BEGIN EXCERPTED DATA

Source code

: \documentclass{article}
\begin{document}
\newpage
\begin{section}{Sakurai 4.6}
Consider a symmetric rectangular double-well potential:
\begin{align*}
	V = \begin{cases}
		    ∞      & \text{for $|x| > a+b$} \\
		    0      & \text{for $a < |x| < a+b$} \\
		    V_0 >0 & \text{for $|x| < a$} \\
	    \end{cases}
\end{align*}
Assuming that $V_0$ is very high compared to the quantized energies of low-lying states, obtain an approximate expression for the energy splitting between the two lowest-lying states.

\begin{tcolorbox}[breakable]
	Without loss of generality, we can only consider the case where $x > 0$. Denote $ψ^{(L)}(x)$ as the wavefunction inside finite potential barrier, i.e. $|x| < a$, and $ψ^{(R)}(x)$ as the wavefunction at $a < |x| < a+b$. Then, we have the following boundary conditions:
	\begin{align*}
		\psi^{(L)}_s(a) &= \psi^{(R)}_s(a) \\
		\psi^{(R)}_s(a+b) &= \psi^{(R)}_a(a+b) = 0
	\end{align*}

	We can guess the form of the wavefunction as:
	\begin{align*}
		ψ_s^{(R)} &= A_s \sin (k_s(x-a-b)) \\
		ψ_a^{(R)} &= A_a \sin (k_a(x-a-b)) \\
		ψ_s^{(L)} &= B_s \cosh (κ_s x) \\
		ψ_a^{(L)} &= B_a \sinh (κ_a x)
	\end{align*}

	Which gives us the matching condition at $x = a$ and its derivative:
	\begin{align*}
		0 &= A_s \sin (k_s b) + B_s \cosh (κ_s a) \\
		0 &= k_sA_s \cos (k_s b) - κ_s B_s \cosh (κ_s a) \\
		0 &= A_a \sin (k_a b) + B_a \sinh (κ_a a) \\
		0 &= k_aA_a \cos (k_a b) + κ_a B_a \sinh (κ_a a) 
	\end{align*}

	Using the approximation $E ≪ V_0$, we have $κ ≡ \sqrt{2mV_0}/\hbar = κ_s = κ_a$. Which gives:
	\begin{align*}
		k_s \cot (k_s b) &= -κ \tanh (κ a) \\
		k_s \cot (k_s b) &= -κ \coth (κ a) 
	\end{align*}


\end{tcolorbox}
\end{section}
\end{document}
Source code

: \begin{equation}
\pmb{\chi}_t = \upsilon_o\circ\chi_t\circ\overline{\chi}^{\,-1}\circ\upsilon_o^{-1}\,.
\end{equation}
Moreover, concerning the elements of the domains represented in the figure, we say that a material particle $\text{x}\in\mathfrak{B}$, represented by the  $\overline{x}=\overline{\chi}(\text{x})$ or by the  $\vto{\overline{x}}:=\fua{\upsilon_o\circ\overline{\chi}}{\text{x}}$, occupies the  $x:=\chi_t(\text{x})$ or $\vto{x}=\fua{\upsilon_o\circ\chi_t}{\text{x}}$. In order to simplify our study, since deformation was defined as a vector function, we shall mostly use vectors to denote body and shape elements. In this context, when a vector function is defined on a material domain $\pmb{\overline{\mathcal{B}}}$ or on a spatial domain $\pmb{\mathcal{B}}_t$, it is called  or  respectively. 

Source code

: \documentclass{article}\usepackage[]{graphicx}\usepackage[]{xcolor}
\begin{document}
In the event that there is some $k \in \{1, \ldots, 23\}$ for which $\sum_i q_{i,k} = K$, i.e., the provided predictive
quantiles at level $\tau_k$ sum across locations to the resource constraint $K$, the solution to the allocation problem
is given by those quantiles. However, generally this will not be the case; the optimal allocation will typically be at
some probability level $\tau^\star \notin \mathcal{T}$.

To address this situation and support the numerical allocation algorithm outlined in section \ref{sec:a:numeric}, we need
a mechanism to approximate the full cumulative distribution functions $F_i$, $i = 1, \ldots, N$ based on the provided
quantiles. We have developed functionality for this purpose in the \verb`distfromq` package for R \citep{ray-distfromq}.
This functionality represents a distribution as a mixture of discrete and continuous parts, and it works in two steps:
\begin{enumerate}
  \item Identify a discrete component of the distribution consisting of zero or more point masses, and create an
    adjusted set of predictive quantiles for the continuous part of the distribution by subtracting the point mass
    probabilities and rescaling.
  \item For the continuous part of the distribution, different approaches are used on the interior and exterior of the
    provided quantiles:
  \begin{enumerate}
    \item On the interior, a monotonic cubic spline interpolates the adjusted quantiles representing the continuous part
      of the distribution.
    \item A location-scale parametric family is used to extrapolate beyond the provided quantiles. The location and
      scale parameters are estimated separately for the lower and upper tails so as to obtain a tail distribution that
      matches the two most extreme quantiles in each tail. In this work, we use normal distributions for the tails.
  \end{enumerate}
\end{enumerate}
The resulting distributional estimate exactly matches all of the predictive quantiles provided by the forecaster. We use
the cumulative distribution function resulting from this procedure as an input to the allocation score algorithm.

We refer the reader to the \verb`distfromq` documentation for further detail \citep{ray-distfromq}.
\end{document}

END EXCERPTED DATA

## EXERCISE DESCRIPTION
Once the records end, copy them all again exactly.

## ANSWER AREA
Source code

: \documentclass{article}
\begin{document}
\newpage
\begin{section}{Sakurai 4.6}
Consider a symmetric rectangular double-well potential:
\begin{align*}
	V = \begin{cases}
		    ∞      & \text{for $|x| > a+b$} \\
		    0      & \text{for $a < |x| < a+b$} \\
		    V_0 >0 & \text{for $|x| < a$} \\
	    \end{cases}
\end{align*}
Assuming that $V_0$ is very high compared to the quantized energies of low-lying states, obtain an approximate expression for the energy splitting between the two lowest-lying states.

\begin{tcolorbox}[breakable]
	Without loss of generality, we can only consider the case where $x > 0$. Denote $ψ^{(L)}(x)$ as the wavefunction inside finite potential barrier, i.e. $|x| < a$, and $ψ^{(R)}(x)$ as the wavefunction at $a < |x| < a+b$. Then, we have the following boundary conditions:
	\begin{align*}
		\psi^{(L)}_s(a) &= \psi^{(R)}_s(a) \\
		\psi^{(R)}_s(a+b) &= \psi^{(R)}_a(a+b) = 0
	\end{align*}

	We can guess the form of the wavefunction as:
	\begin{align*}
		ψ_s^{(R)} &= A_s \sin (k_s(x-a-b)) \\
		ψ_a^{(R)} &= A_a \sin (k_a(x-a-b)) \\
		ψ_s^{(L)} &= B_s \cosh (κ_s x) \\
		ψ_a^{(L)} &= B_a \sinh (κ_a x)
	\end{align*}

	Which gives us the matching condition at $x = a$ and its derivative:
	\begin{align*}
		0 &= A_s \sin (k_s b) + B_s \cosh (κ_s a) \\
		0 &= k_sA_s \cos (k_s b) - κ_s B_s \cosh (κ_s a) \\
		0 &= A_a \sin (k_a b) + B_a \sinh (κ_a a) \\
		0 &= k_aA_a \cos (k_a b) + κ_a B_a \sinh (κ_a a) 
	\end{align*}

	Using the approximation $E ≪ V_0$, we have $κ ≡ \sqrt{2mV_0}/\hbar = κ_s = κ_a$. Which gives:
	\begin{align*}
		k_s \cot (k_s b) &= -κ \tanh (κ a) \\
		k_s \cot (k_s b) &= -κ \coth (κ a) 
	\end{align*}


\end{tcolorbox}
\end{section}
\end{document}
Source code

: \begin{equation}
\pmb{\chi}_t = \upsilon_o\circ\chi_t\circ\overline{\chi}^{\,-1}\circ\upsilon_o^{-1}\,.
\end{equation}
Moreover, concerning the elements of the domains represented in the figure, we say that a material particle $\text{x}\in\mathfrak{B}$, represented by the  $\overline{x}=\overline{\chi}(\text{x})$ or by the  $\vto{\overline{x}}:=\fua{\upsilon_o\circ\overline{\chi}}{\text{x}}$, occupies the  $x:=\chi_t(\text{x})$ or $\vto{x}=\fua{\upsilon_o\circ\chi_t}{\text{x}}$. In order to simplify our study, since deformation was defined as a vector function, we shall mostly use vectors to denote body and shape elements. In this context, when a vector function is defined on a material domain $\pmb{\overline{\mathcal{B}}}$ or on a spatial domain $\pmb{\mathcal{B}}_t$, it is called  or  respectively. 

Source code

: \documentclass{article}\usepackage[]{graphicx}\usepackage[]{xcolor}
\begin{document}
In the event that there is some $k \in \{1, \ldots, 23\}$ for which $\sum_i q_{i,k} = K$, i.e., the provided predictive
quantiles at level $\tau_k$ sum across locations to the resource constraint $K$, the solution to the allocation problem
is given by those quantiles. However, generally this will not be the case; the optimal allocation will typically be at
some probability level $\tau^\star \notin \mathcal{T}$.

To address this situation and support the numerical allocation algorithm outlined in section \ref{sec:a:numeric}, we need
a mechanism to approximate the full cumulative distribution functions $F_i$, $i = 1, \ldots, N$ based on the provided
quantiles. We have developed functionality for this purpose in the \verb`distfromq` package for R \citep{ray-distfromq}.
This functionality represents a distribution as a mixture of discrete and continuous parts, and it works in two steps:
\begin{enumerate}
  \item Identify a discrete component of the distribution consisting of zero or more point masses, and create an
    adjusted set of predictive quantiles for the continuous part of the distribution by subtracting the point mass
    probabilities and rescaling.
  \item For the continuous part of the distribution, different approaches are used on the interior and exterior of the
    provided quantiles:
  \begin{enumerate}
    \item On the interior, a monotonic cubic spline interpolates the adjusted quantiles representing the continuous part
      of the distribution.
    \item A location-scale parametric family is used to extrapolate beyond the provided quantiles. The location and
      scale parameters are estimated separately for the lower and upper tails so as to obtain a tail distribution that
      matches the two most extreme quantiles in each tail. In this work, we use normal distributions for the tails.
  \end{enumerate}
\end{enumerate}
The resulting distributional estimate exactly matches all of the predictive quantiles provided by the forecaster. We use
the cumulative distribution function resulting from this procedure as an input to the allocation score algorithm.

We refer the reader to the \verb`distfromq` documentation for further detail \citep{ray-distfromq}.
\end{document}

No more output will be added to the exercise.